Barışla birlikte Kürt toplumunun talepleri de daha net bir şekilde ifade ediliyor. Bunlar arasında ana dilde eğitim, yerel yönetimlerin güçlendirilmesi, eşit vatandaşlık tanımı, kültürel hakların anayasal güvenceye alınması gibi başlıklar öne çıkıyor.

Öcalan’ın hukuki statüsü ve cezaevleri gündemde

Diyarbakır Barosu Başkanı Abdülkadir Güleç, barış sürecinin ilerleyebilmesi için Abdullah Öcalan’a "umut hakkı" tanınması, cezaevlerindeki hasta ve siyasi mahkumlarla ilgili düzenlemeler yapılması gerektiğini söylüyor.

Güleç’e göre Terörle Mücadele Kanunu’ndaki bazı maddeler değişmeli ve silahlı örgüt üyeliği gibi suçlardan ceza alanların tahliyesine imkan tanıyan bir yapı kurulmalı. Avrupa İnsan Hakları Mahkemesi’nin Selahattin Demirtaş hakkında verdiği tahliye kararı da bu bağlamda tekrar gündemde.

Ekonomik beklentiler yüksek: Bölgesel kalkınma ve yatırım

Diyarbakır Ticaret ve Sanayi Odası Başkanı Mehmet Kaya, çatışmalar nedeniyle yatırım alamayan kentin normalleşmesiyle birlikte ciddi bir kalkınma potansiyeline sahip olduğunu söylüyor. Kaya, kapalı olan Nusaybin Gümrük Kapısı gibi ticari kanalların açılması, Suriye ve Irak’la ticaretin artırılması ve bölgeye sulama yatırımları yapılması gerektiğini vurguluyor.

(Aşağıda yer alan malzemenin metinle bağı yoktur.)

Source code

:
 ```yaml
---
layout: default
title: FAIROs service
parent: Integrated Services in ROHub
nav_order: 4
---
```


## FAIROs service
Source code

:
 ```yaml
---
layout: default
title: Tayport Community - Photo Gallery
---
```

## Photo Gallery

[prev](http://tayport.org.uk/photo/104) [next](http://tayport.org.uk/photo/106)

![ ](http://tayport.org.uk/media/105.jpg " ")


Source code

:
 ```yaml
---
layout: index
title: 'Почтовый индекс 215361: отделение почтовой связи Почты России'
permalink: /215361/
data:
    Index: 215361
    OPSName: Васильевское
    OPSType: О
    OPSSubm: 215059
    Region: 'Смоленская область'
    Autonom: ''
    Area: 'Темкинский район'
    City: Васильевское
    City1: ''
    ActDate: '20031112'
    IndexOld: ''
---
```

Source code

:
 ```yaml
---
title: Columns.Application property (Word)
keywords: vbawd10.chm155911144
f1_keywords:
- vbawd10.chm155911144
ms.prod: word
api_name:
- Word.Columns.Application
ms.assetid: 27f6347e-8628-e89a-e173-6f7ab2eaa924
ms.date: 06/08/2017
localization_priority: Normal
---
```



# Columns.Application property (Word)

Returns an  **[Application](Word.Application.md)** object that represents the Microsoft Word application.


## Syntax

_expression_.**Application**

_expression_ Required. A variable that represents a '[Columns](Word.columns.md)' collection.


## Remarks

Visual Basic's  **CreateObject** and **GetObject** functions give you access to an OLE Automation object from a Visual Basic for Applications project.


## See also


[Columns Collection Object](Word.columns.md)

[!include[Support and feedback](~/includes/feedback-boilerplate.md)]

Bölgedeki esnaf ise yatırımlar, fabrikalar, genç işsizliğe çözüm ve turizmin canlanmasını umut ediyor.

Yeni anayasa ve toplumsal uzlaşı beklentisi

Hem siyaset hem de sivil toplum temsilcileri, çözümün kalıcı olabilmesi için etnik kimliklere vurgu yapmayan, kapsayıcı ve demokratik bir anayasanın şart olduğunu belirtiyor. Kürtlerin sadece güvenlik politikalarıyla değil, onurlu ve eşit yurttaşlık temelinde yaşamak istedikleri vurgulanıyor.

Baro Başkanı Güleç’in sözleriyle: “Bu dönem sadece Kürt meselesi değil, bütün toplumsal sorunların hukuki zeminde tartışılabileceği, yeni ve sivil bir anayasanın önünü açabilir.”